How a CRT Television Works
For about fifty years, almost every television and computer monitor was a CRT, a cathode-ray tube. That heavy glass bulb did not have pixels the way a modern screen does. Instead, the entire picture was painted, over and over, by a single moving dot of light travelling faster than your eye can follow.
One dot, painting the whole screen
The dot starts in the top-left corner and races to the right, drawing one thin horizontal line. Then it snaps back, drops down a notch, and draws the next line. Line by line, top to bottom, it fills the screen. Then it jumps back to the top and does it all again, dozens of times every second. This left-to-right, top-to-bottom sweep is called a raster scan.

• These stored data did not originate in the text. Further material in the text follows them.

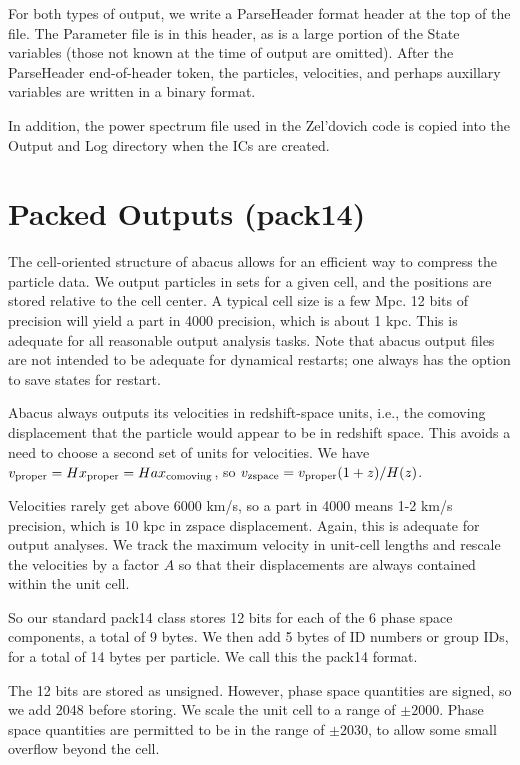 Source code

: \documentclass[11pt,preprint]{aastex}
\begin{document}
For both types of output, we write a ParseHeader format header at
the top of the file.  The Parameter file is in this header, as is
a large portion of the State variables (those not known at the time
of output are omitted).  After the ParseHeader end-of-header token,
the particles, velocities, and perhaps auxillary variables are written
in a binary format.

In addition, the power spectrum file used in the Zel'dovich code
is copied into the Output and Log directory when the ICs are created.

\section{Packed Outputs (pack14)}

The cell-oriented structure of abacus allows for an efficient way
to compress the particle data.  We output particles in sets for a
given cell, and the positions are stored relative to the cell center.
A typical cell size is a few Mpc.  12 bits of precision will yield
a part in 4000 precision, which is about 1 kpc.  This is adequate
for all reasonable output analysis tasks.  Note that abacus output
files are not intended to be adequate for dynamical restarts; one
always has the option to save states for restart.

Abacus always outputs its velocities in redshift-space units, i.e.,
the comoving displacement that the particle would appear to be in
redshift space.  This avoids a need to choose a second set of units
for velocities.  We have $v_{\rm proper} = Hx_{\rm proper} =
Hax_{\rm comoving}$, so $v_{\rm zspace} = v_{\rm proper}(1+z)/H(z)$.

Velocities rarely get above 6000 km/s, so a part in 4000 means 1-2
km/s precision, which is 10 kpc in zspace displacement.  Again, this
is adequate for output analyses.  We track the maximum velocity 
in unit-cell lengths and rescale the velocities by a factor $A$ 
so that their displacements are always contained within the unit cell.

So our standard pack14 class stores 12 bits for each of the 6 phase
space components, a total of 9 bytes.  We then add 5 bytes of ID
numbers or group IDs, for a total of 14 bytes per particle.  We call
this the pack14 format.

The 12 bits are stored as unsigned.  However, phase space quantities
are signed, so we add 2048 before storing.  We scale the unit cell 
to a range of $\pm2000$.  Phase space quantities are permitted to 
be in the range of $\pm2030$, to allow some small overflow beyond 
the cell.
\end{document}
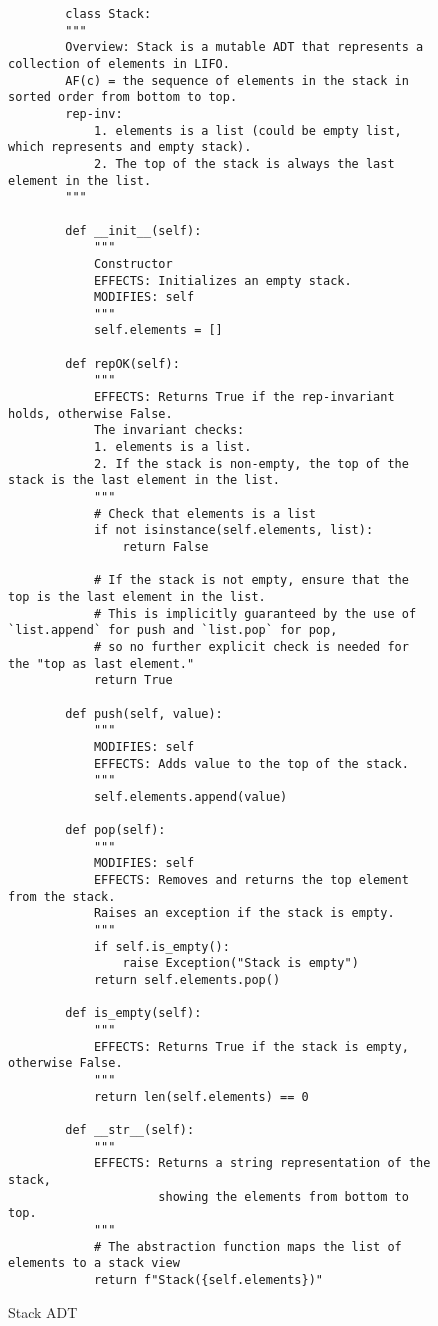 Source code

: \documentclass[oneside,11pt,dvipsnames]{book}
\begin{document}
\begin{figure}
    \begin{lstlisting}
        class Stack:
        """
        Overview: Stack is a mutable ADT that represents a collection of elements in LIFO.
        AF(c) = the sequence of elements in the stack in sorted order from bottom to top.
        rep-inv: 
            1. elements is a list (could be empty list, which represents and empty stack).
            2. The top of the stack is always the last element in the list.
        """
    
        def __init__(self):
            """
            Constructor
            EFFECTS: Initializes an empty stack.
            MODIFIES: self
            """
            self.elements = []
    
        def repOK(self):
            """
            EFFECTS: Returns True if the rep-invariant holds, otherwise False.
            The invariant checks:
            1. elements is a list.
            2. If the stack is non-empty, the top of the stack is the last element in the list.
            """
            # Check that elements is a list
            if not isinstance(self.elements, list):
                return False
            
            # If the stack is not empty, ensure that the top is the last element in the list.
            # This is implicitly guaranteed by the use of `list.append` for push and `list.pop` for pop,
            # so no further explicit check is needed for the "top as last element."
            return True
    
        def push(self, value):
            """
            MODIFIES: self
            EFFECTS: Adds value to the top of the stack.
            """
            self.elements.append(value)
    
        def pop(self):
            """
            MODIFIES: self
            EFFECTS: Removes and returns the top element from the stack. 
            Raises an exception if the stack is empty.
            """
            if self.is_empty():
                raise Exception("Stack is empty")
            return self.elements.pop()
    
        def is_empty(self):
            """
            EFFECTS: Returns True if the stack is empty, otherwise False.
            """
            return len(self.elements) == 0
    
        def __str__(self):
            """
            EFFECTS: Returns a string representation of the stack,
                     showing the elements from bottom to top.
            """
            # The abstraction function maps the list of elements to a stack view
            return f"Stack({self.elements})"
    \end{lstlisting}
    \caption{Stack ADT}\label{ex:stack}
\end{figure}
    
\end{document}
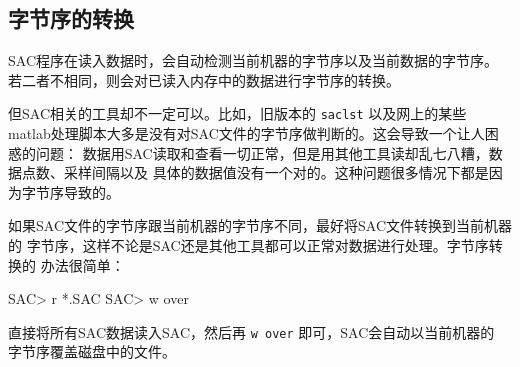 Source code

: \subsection{字节序的转换}
SAC程序在读入数据时，会自动检测当前机器的字节序以及当前数据的字节序。
若二者不相同，则会对已读入内存中的数据进行字节序的转换。

但SAC相关的工具却不一定可以。比如，旧版本的 \texttt{saclst} 以及网上的某些
matlab处理脚本大多是没有对SAC文件的字节序做判断的。这会导致一个让人困惑的问题：
数据用SAC读取和查看一切正常，但是用其他工具读却乱七八糟，数据点数、采样间隔以及
具体的数据值没有一个对的。这种问题很多情况下都是因为字节序导致的。

如果SAC文件的字节序跟当前机器的字节序不同，最好将SAC文件转换到当前机器的
字节序，这样不论是SAC还是其他工具都可以正常对数据进行处理。字节序转换的
办法很简单：
\begin{SACCode}
SAC> r *.SAC
SAC> w over
\end{SACCode}
直接将所有SAC数据读入SAC，然后再 \texttt{w over} 即可，SAC会自动以当前机器的
字节序覆盖磁盘中的文件。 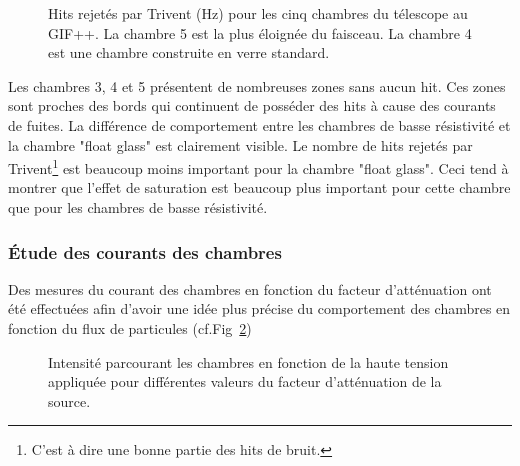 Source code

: \begin{figure}[ht!]
	\caption{Hits rejetés par Trivent (\si{\hertz}) pour les cinq chambres du télescope au GIF++. La chambre \num{5} est la plus éloignée du faisceau. La chambre \num{4} est une chambre construite en verre standard.}
	\label{struc}
\end{figure}

Les chambres \num{3}, \num{4} et \num{5} présentent de nombreuses zones sans aucun hit. Ces zones sont proches des bords qui continuent de posséder des hits à cause des courants de fuites. La différence de comportement entre les chambres de basse résistivité et la chambre "float glass" est clairement visible. Le nombre de hits rejetés par Trivent\footnote{C'est à dire une bonne partie des hits de bruit.} est beaucoup moins important pour la chambre "float glass". Ceci tend à montrer que l'effet de saturation est beaucoup plus important pour cette chambre que pour les chambres de basse résistivité.

\subsubsection{Étude des courants des chambres}
Des mesures du courant des chambres en fonction du facteur d'atténuation ont été effectuées afin d'avoir une idée plus précise du comportement des chambres en fonction du flux de particules (cf.Fig~\ref{courant})

\begin{figure}[ht!]
	\centering
	\hfill
	\caption{Intensité parcourant les chambres en fonction de la haute tension appliquée pour différentes valeurs du facteur d'atténuation de la source.}
	\label{courant}
\end{figure}


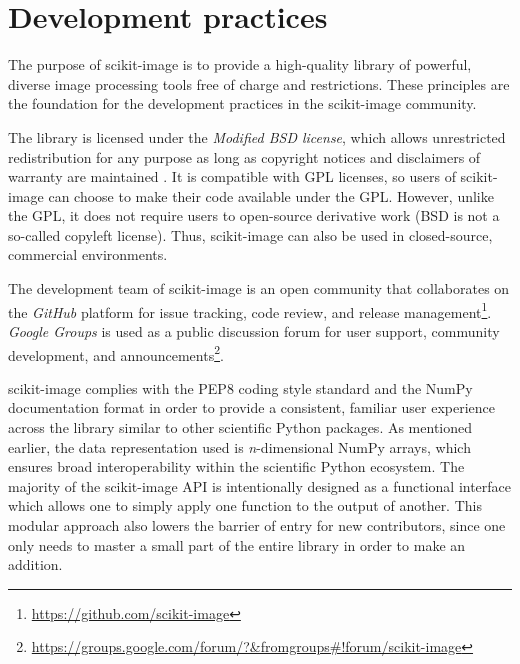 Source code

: 
\section*{Development practices}
  \label{sec:development-practices}

  The purpose of scikit-image is to provide a high-quality library of powerful, diverse image processing tools free of charge and restrictions. These principles are the foundation for the development practices in the scikit-image community.

  The library is licensed under the \emph{Modified BSD license}, which allows unrestricted redistribution for any purpose as long as copyright notices and disclaimers of warranty are maintained \citep{BSD}. It is compatible with GPL licenses, so users of scikit-image can choose to make their code available under the GPL. However, unlike the GPL, it does not require users to open-source derivative work (BSD is not a so-called copyleft license). Thus, scikit-image can also be used in closed-source, commercial environments.

  The development team of scikit-image is an open community that collaborates on the \emph{GitHub} platform for issue tracking, code review, and release management\footnote{\url{https://github.com/scikit-image}}. \emph{Google Groups} is used as a public discussion forum for user support, community development, and announcements\footnote{\url{https://groups.google.com/forum/?&fromgroups\#!forum/scikit-image}}.

  scikit-image complies with the PEP8 coding style standard \citep{PEP8} and the NumPy documentation format \citep{NumpyDoc} in order to provide a consistent, familiar user experience across the library similar to other scientific Python packages. As mentioned earlier, the data representation used is \emph{n}-dimensional NumPy arrays, which ensures broad interoperability within the scientific Python ecosystem. The majority of the scikit-image API is intentionally designed as a functional interface which allows one to simply apply one function to the output of another. This modular approach also lowers the barrier of entry for new contributors, since one only needs to master a small part of the entire library in order to make an addition.


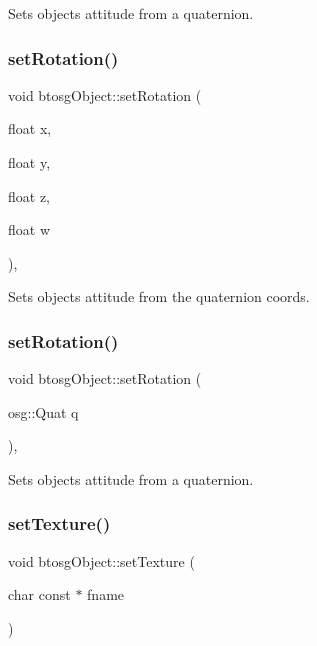 Sets objects attitude from a quaternion. \mbox{\label{classbtosgObject_a4d21ca59b944fd26644db35d3e9ba67a}} 
\subsubsection{\texorpdfstring{set\+Rotation()}{setRotation()}\hspace{0.1cm}{\footnotesize\ttfamily [2/3]}}
{\footnotesize\ttfamily void btosg\+Object\+::set\+Rotation (\begin{DoxyParamCaption}\item[{float}]{x,  }\item[{float}]{y,  }\item[{float}]{z,  }\item[{float}]{w }\end{DoxyParamCaption})\hspace{0.3cm}{\ttfamily [inline]}, {\ttfamily [inherited]}}

Sets objects attitude from the quaternion coords. \mbox{\label{classbtosgObject_ae803e0566f0d7b3ffca686b968b297f8}} 
\subsubsection{\texorpdfstring{set\+Rotation()}{setRotation()}\hspace{0.1cm}{\footnotesize\ttfamily [3/3]}}
{\footnotesize\ttfamily void btosg\+Object\+::set\+Rotation (\begin{DoxyParamCaption}\item[{osg\+::\+Quat}]{q }\end{DoxyParamCaption})\hspace{0.3cm}{\ttfamily [inline]}, {\ttfamily [inherited]}}

Sets objects attitude from a quaternion. \mbox{\label{classbtosgObject_aff54acbc7c66811efb0cf2838107a241}} 
\subsubsection{\texorpdfstring{set\+Texture()}{setTexture()}}
{\footnotesize\ttfamily void btosg\+Object\+::set\+Texture (\begin{DoxyParamCaption}\item[{char const $\ast$}]{fname }\end{DoxyParamCaption})\hspace{0.3cm}{\ttfamily [inherited]}}

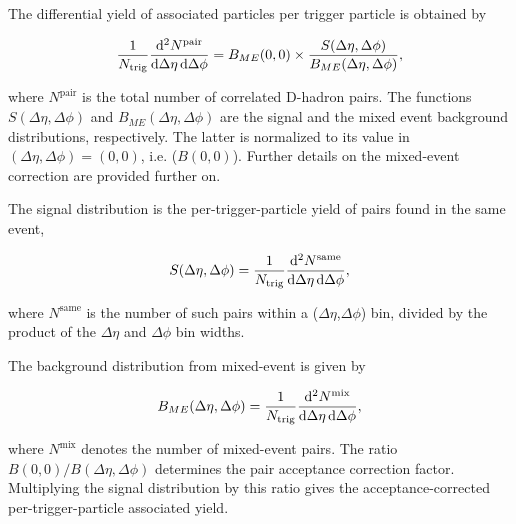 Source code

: \begin{enumerate}
The differential yield of associated particles per trigger particle is obtained by
\begin{linenomath}
  \begin{equation}
    \label{2pcorr_incl}
    \frac{1}{N_\text{trig}}\frac{\mathrm{d}^{2}N^\text{pair}}{\mathrm{d}\Delta\eta\, \mathrm{d}\Delta\phi}
= B_{ME}(0,0)\times\frac{S(\Delta\eta,\Delta\phi)}{B_{ME}(\Delta\eta,\Delta\phi)},
\end{equation}
\end{linenomath}
where $N^\text{pair}$ is the total number of correlated D-hadron
pairs. The functions $S(\Delta\eta,\Delta\phi)$ and
$B_{ME}(\Delta\eta,\Delta\phi)$ are the signal and the mixed event
background distributions, respectively. The latter is normalized to its value in
$(\Delta\eta,\Delta\phi)=(0,0)$, i.e. ($B(0,0)$).
Further details on the mixed-event correction are provided further on.

The signal distribution is the per-trigger-particle yield of pairs found in the same event,
\begin{linenomath}
\begin{equation}
\label{eq:signal}
S(\Delta\eta,\Delta\phi) = \frac{1}{N_\text{trig}}\frac{\mathrm{d}^{2}N^\text{same}}{\mathrm{d}\Delta\eta\, \mathrm{d}\Delta\phi},
\end{equation}
\end{linenomath}
where $N^\text{same}$ is the number of such pairs within a ($\Delta\eta$,$\Delta\phi$) bin, divided by the product of the $\Delta\eta$ and $\Delta\phi$ bin widths.

The background distribution from mixed-event is given by
\begin{linenomath}
\begin{equation}
\label{eq:background}
B_{ME}(\Delta\eta,\Delta\phi) = \frac{1}{N_\text{trig}}\frac{\mathrm{d}^{2}N^\text{mix}}{\mathrm{d}\Delta\eta\, \mathrm{d}\Delta\phi},
\end{equation}
\end{linenomath}
where $N^\text{mix}$ denotes the number of
mixed-event pairs.
The ratio $B(0,0)/B(\Delta\eta,\Delta\phi)$
determines the pair acceptance correction
factor. Multiplying the signal distribution by this ratio
gives the acceptance-corrected per-trigger-particle associated
yield.


\end{enumerate}
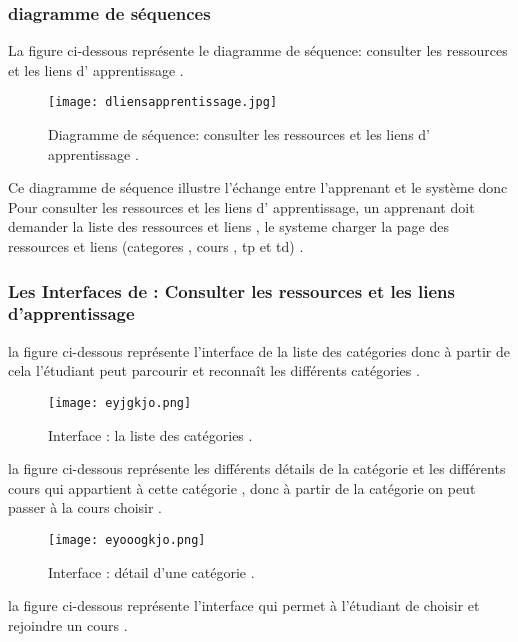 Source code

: \subsubsection{diagramme de séquences }
La figure  ci-dessous représente le diagramme de séquence: consulter les ressources et les liens d' apprentissage .

\begin{figure}[ht]
	\centering
	\texttt{[image: dliensapprentissage.jpg]}
	\caption{Diagramme de séquence: consulter les ressources et les liens d' apprentissage .}
	\label{fig:diagramme de séquence: consulter les ressources et les liens d' apprentissage }
\end{figure}
\FloatBarrier

Ce diagramme de séquence illustre l’échange entre l'apprenant et le système  donc Pour consulter les ressources et les liens d' apprentissage, un apprenant doit demander la liste des ressources et liens , le systeme charger la page des ressources et liens  (categores , cours , tp et td) .

\subsubsection{Les Interfaces de : Consulter les ressources et les liens d'apprentissage  }

la figure ci-dessous représente l'interface de la liste des catégories donc à partir de cela l'étudiant peut  parcourir et reconnaît les différents catégories .
\begin{figure}[ht]
	\centering
	\texttt{[image: eyjgkjo.png]}
	\caption{Interface : la liste des catégories .}
	\label{fig:Interface : la liste des catégories }
\end{figure}
\FloatBarrier
\bigskip
\bigskip
\bigskip
la figure ci-dessous représente les différents détails de la catégorie et les différents cours qui appartient à cette catégorie  , donc à partir de la catégorie on peut passer à la cours choisir .
\begin{figure}[ht]
	\centering
	\texttt{[image: eyooogkjo.png]}
	\caption{Interface : détail d'une catégorie .}
	\label{fig:Interface : détail d'une catégorie }
\end{figure}
\FloatBarrier
\clearpage
la figure ci-dessous représente l'interface qui permet à l'étudiant de choisir et rejoindre un cours .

Below is a simulation. Drag Beam speed all the way down and you will see the lone dot crawling across each line, building the test pattern one stripe at a time. Drag it up and the dot moves so fast the whole image looks solid and still. That is exactly the trick your real TV was playing.
Notice the glowing trail the dot leaves behind. That is persistence, and it is not just an effect. It is how the whole thing works.
The electron gun
At the narrow back of the tube sits the electron gun. A small filament heats a metal cathode until it boils off electrons. A very high voltage, tens of thousands of volts, yanks those electrons forward and accelerates them into a tight beam aimed at the screen.
Steering the beam
A beam pointed straight ahead would only ever light up the centre of the screen. So the tube is wrapped with a deflection yoke: coils of wire whose magnetic fields bend the beam. One pair sweeps it left-to-right, another nudges it top-to-bottom. Together they steer the dot through the entire raster pattern. At the end of each line the beam “flies back” to the left almost instantly. This is the horizontal retrace, and the beam is switched off during it so you never see the return trip.
Why the screen glows
The inside of the glass is coated with phosphor: a material that gives off light for a brief moment when the electron beam strikes it. As the beam moves on, that spot keeps glowing and slowly fades. Because every spot was hit just a fraction of a second ago and is still glowing, your eye blends the fading trail into one complete, steady image. Turn the Phosphor persistence slider down in the simulation above and the trail vanishes almost immediately; turn it up and the glow lingers.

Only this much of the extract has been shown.